WHAT THE TASK ASKS => In your copy, reproduce each entry exactly and leave out the pictures.

Rendered images with source text:
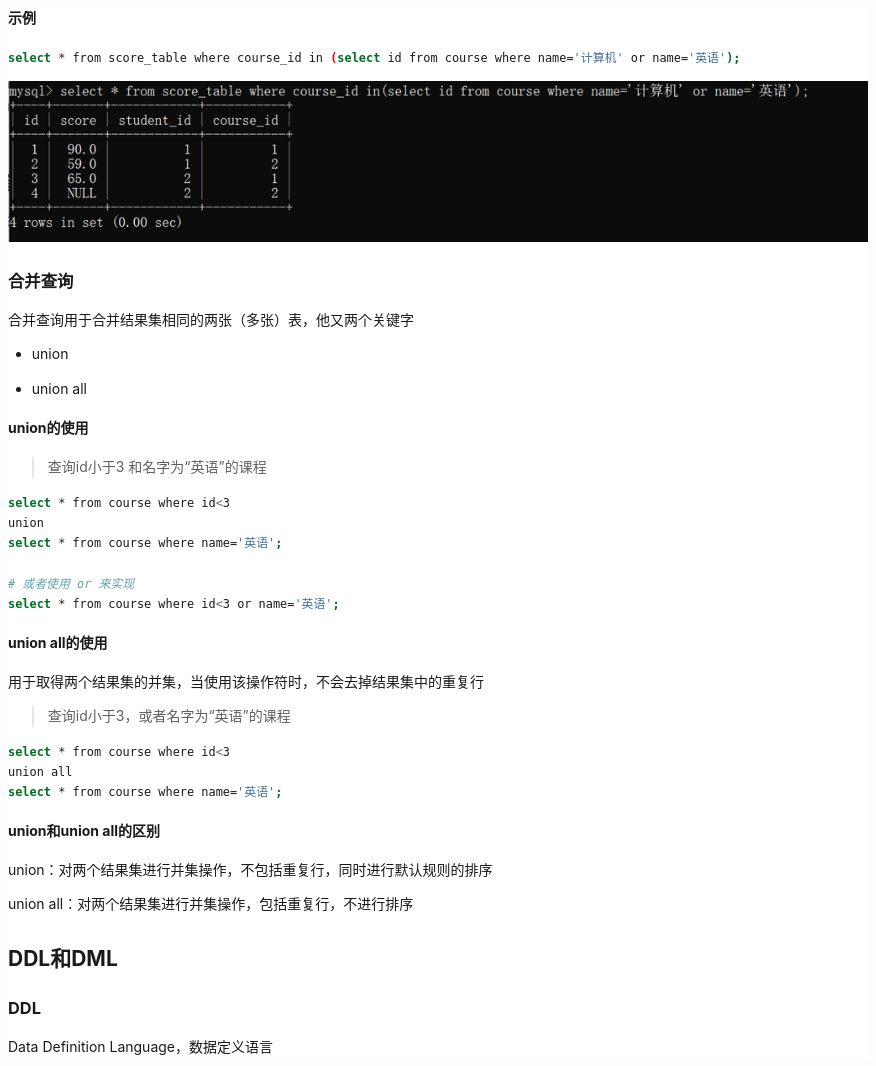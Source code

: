 #### 示例
```sh
select * from score_table where course_id in (select id from course where name='计算机' or name='英语');
```

![alt text](./images/数据库指令/image-7.png)

### 合并查询
合并查询用于合并结果集相同的两张（多张）表，他又两个关键字

- union

- union all

#### union的使用
> 查询id小于3 和名字为“英语”的课程
```sh
select * from course where id<3
union
select * from course where name='英语';

# 或者使用 or 来实现
select * from course where id<3 or name='英语';
```

#### union all的使用
用于取得两个结果集的并集，当使用该操作符时，不会去掉结果集中的重复行

> 查询id小于3，或者名字为“英语”的课程

```sh
select * from course where id<3
union all
select * from course where name='英语';
```

#### union和union all的区别

union：对两个结果集进行并集操作，不包括重复行，同时进行默认规则的排序

union all：对两个结果集进行并集操作，包括重复行，不进行排序


## DDL和DML

### DDL
Data Definition Language，数据定义语言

EXERCISE RESPONSE =>
Source code

: #### 示例
```sh
select * from score_table where course_id in (select id from course where name='计算机' or name='英语');
```

![alt text](./images/数据库指令/image-7.png)

### 合并查询
合并查询用于合并结果集相同的两张（多张）表，他又两个关键字

- union

- union all

#### union的使用
> 查询id小于3 和名字为“英语”的课程
```sh
select * from course where id<3
union
select * from course where name='英语';

# 或者使用 or 来实现
select * from course where id<3 or name='英语';
```

#### union all的使用
用于取得两个结果集的并集，当使用该操作符时，不会去掉结果集中的重复行

> 查询id小于3，或者名字为“英语”的课程

```sh
select * from course where id<3
union all
select * from course where name='英语';
```

#### union和union all的区别

union：对两个结果集进行并集操作，不包括重复行，同时进行默认规则的排序

union all：对两个结果集进行并集操作，包括重复行，不进行排序


## DDL和DML

### DDL
Data Definition Language，数据定义语言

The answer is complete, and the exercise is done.